▸ What is needed:
Across the entries below, determine how many lines include the word "organized". State only the resulting number.
** Information provided follows **
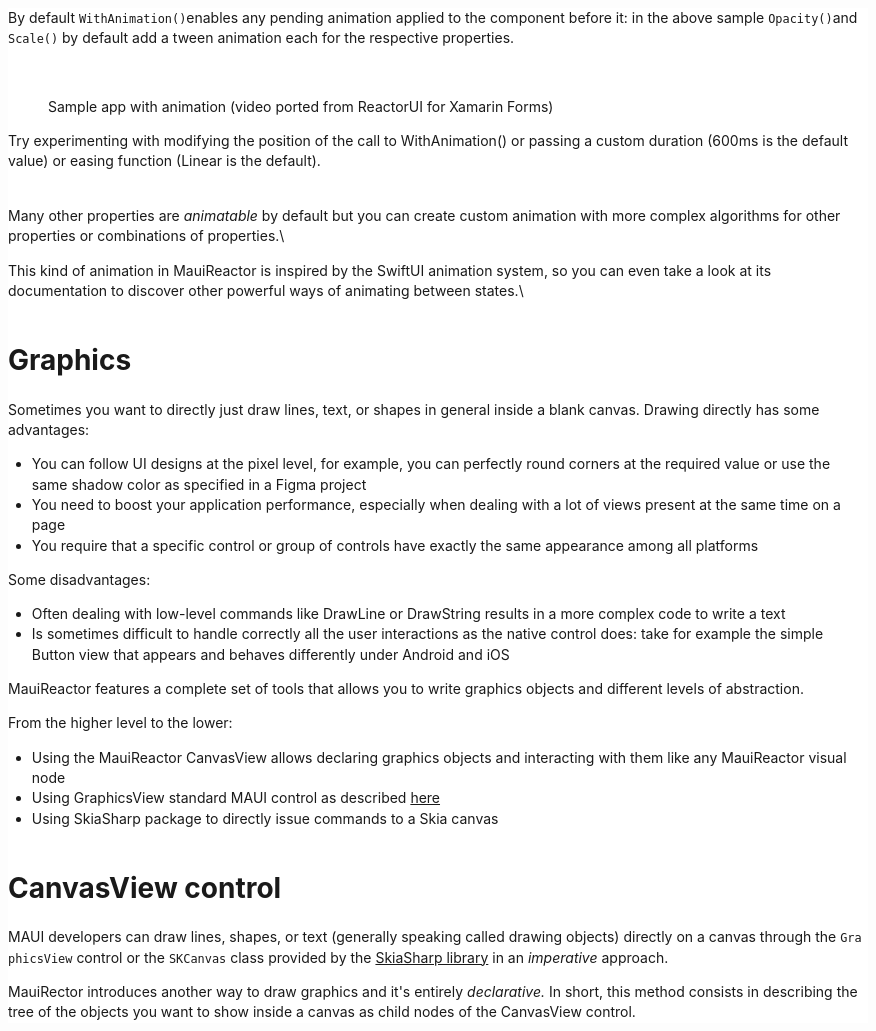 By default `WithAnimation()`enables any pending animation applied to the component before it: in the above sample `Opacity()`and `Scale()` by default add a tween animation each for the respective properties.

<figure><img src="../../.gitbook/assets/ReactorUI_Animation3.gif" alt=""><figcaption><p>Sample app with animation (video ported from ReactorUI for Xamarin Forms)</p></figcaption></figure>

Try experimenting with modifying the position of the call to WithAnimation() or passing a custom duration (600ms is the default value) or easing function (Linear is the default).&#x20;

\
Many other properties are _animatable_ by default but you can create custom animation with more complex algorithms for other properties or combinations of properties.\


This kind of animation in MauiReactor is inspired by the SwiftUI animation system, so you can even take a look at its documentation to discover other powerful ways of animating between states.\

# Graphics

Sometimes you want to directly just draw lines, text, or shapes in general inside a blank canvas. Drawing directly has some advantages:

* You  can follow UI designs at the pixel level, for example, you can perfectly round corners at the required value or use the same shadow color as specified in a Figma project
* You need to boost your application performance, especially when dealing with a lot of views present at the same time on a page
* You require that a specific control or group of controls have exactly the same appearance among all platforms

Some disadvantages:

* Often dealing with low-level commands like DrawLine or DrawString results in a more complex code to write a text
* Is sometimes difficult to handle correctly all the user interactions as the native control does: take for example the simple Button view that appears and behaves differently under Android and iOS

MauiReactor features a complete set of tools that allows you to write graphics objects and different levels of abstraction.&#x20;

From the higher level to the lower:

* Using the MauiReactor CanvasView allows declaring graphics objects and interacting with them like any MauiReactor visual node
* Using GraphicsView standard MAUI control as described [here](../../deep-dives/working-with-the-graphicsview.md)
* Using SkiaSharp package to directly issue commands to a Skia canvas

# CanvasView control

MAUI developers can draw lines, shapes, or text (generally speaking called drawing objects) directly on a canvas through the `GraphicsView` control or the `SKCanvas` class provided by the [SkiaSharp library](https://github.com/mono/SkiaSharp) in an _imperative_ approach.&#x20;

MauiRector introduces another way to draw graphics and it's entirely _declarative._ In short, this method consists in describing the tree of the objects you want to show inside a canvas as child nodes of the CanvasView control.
** End of Information provided **
** Information provided follows **
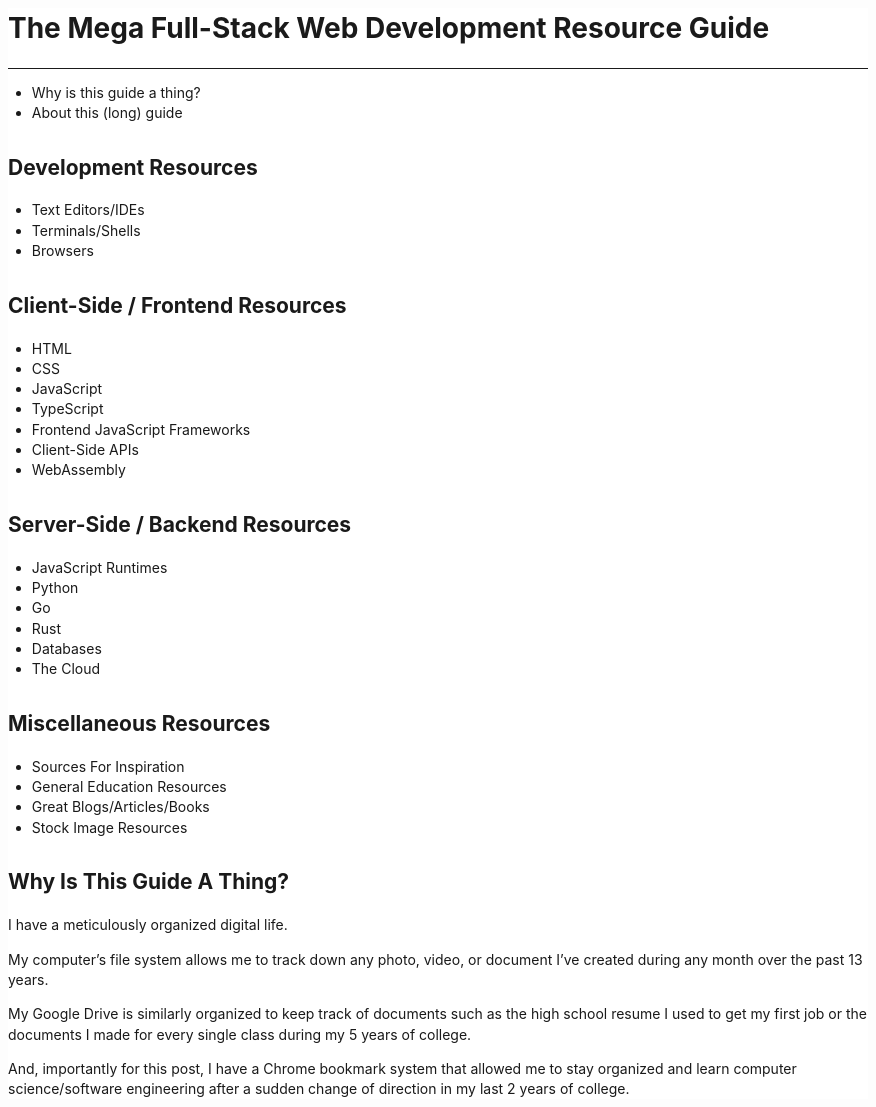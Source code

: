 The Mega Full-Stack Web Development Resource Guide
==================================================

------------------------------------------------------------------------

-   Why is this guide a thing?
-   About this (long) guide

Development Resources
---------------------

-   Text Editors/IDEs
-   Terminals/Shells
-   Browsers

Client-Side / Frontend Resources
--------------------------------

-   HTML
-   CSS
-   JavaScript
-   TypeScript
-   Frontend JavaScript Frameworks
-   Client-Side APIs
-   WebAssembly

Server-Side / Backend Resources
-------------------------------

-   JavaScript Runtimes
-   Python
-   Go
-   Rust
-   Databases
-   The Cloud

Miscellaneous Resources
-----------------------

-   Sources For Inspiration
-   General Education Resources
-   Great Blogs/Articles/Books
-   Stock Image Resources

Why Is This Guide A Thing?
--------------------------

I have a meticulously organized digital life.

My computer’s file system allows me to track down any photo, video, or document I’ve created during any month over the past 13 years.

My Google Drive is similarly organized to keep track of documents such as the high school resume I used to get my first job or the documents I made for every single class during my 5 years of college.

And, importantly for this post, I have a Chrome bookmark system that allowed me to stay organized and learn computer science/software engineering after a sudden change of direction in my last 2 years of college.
** End of Information provided **
▸ Answer to the problem:
3